As anyone in the biotech investing space can tell you, picking winners in this corner of the health care market can be extremely difficult. Failed trials, FDA concerns and pricing issues have hit a number of companies in this sector lately, turning winners into losers seemingly overnight.
But even with some extreme volatility, the biotech sector continues to be a strong performer in many respects. Several biotech indexes remain far ahead of the market on a year-to-date look, and not to mention from longer time frames too (see 3 Biotech ETF Winners from 2014's Best Performing Sector).
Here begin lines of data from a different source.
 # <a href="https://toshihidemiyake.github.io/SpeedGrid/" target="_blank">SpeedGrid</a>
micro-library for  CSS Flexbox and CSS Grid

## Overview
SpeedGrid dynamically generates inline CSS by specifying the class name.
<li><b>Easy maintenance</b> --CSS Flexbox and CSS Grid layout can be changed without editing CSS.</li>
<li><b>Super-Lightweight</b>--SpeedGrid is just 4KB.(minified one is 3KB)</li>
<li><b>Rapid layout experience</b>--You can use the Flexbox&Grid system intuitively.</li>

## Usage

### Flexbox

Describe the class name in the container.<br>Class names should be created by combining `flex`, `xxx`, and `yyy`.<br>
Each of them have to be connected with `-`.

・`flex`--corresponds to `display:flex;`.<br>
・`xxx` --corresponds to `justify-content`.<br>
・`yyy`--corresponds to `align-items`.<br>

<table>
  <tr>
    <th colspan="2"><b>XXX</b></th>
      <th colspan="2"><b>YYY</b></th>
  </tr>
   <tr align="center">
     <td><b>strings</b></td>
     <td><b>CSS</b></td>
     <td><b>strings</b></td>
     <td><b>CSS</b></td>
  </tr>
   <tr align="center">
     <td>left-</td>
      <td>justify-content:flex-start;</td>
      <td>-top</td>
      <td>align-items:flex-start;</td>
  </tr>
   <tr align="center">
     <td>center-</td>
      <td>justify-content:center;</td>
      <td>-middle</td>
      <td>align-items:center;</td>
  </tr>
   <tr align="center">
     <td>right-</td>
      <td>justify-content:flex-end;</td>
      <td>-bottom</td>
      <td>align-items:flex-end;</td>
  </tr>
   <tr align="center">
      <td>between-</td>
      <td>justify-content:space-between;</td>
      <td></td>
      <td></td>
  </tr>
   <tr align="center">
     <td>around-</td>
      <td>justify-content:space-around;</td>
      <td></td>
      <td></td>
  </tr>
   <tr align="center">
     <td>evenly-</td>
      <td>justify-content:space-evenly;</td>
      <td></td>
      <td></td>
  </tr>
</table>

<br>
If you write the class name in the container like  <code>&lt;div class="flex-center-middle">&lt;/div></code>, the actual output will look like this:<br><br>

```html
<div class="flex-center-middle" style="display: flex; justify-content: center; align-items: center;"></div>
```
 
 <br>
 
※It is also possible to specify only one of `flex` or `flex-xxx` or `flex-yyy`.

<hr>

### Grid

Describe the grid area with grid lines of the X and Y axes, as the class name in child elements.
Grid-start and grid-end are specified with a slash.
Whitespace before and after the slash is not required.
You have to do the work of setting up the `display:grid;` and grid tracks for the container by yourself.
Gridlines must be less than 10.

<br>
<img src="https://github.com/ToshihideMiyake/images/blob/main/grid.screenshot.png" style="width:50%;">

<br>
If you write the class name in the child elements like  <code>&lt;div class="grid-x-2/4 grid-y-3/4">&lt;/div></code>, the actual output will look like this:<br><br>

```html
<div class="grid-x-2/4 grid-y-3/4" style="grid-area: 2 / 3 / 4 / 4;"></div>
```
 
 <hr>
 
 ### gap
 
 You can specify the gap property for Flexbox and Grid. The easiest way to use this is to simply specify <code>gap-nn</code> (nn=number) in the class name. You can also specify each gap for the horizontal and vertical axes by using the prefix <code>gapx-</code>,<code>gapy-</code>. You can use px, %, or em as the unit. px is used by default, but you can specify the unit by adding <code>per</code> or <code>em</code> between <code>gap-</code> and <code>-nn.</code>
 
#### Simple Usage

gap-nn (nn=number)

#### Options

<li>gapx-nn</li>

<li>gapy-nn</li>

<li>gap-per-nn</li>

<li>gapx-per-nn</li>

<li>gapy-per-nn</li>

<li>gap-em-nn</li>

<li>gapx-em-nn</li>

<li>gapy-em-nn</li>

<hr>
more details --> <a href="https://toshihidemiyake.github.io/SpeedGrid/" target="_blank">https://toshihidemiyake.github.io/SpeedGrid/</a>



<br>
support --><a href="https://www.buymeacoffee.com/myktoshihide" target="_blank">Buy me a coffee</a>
Yet the space can be very difficult to tap into for novices or for more experienced investors who haven’t done their homework. And even among the large caps, you often see divergent performances that you might not see in other corners of the market (such as consumers or financials for example), and we can see this with a quick comparison between Biogen (BIIB - Free Report) and Amgen (AMGN - Free Report) over just the last three months. In this time frame BIIB has outperformed by over 2,000 bps showing that security selection can be vital in this space, and even among the giants.
A Better Way?
Fortunately for investors who are unfamiliar with the nuances of the biotech world, there is a potentially easier way to gain access to the space but without all the single security risk. That approach is of course exchange-traded funds which allows investors to buy the whole trend in the biotech world allowing someone to avoid the pitfalls that can come with picking stocks in this difficult market.
And best of all, since biotech investing is so popular, there are a ton of great ETF choices in the market that have been crushing broad indexes on a YTD look. Below, we highlight three such funds which have not only trounced the S&P 500’s nearly flat performance so far in 2015, but are actually up over 20% this year making them top choices for investors seeking to gain exposure to the in-focus space:
SPDR S&P Biotech ETF (XBI - Free Report)
If you are looking for an equal weight approach to the biotechnology sector, XBI will likely become a favorite of yours. The fund spreads assets across nearly 90 companies in the biotechnology world and charges a relatively low 35 basis points a year in fees for the exposure.
As with most equal weight products, there is a significant tilt towards small and mid cap securities, as large caps account for just over 10% of assets. Total AUM for the fund is a robust $2.2 billion, while average volume comes in above half a million shares a day so this is an extremely liquid and easily traded fund (see biotech ETFs head-to-head: XBI vs. FBT).
Investors should also note that the small cap focus has paid off for XBI so far in 2015 as the ETF has added over 21% in the time frame. And with a Zacks ETF Rank #2 (Buy) there is plenty of reason to think that more gains could be ahead for this fund.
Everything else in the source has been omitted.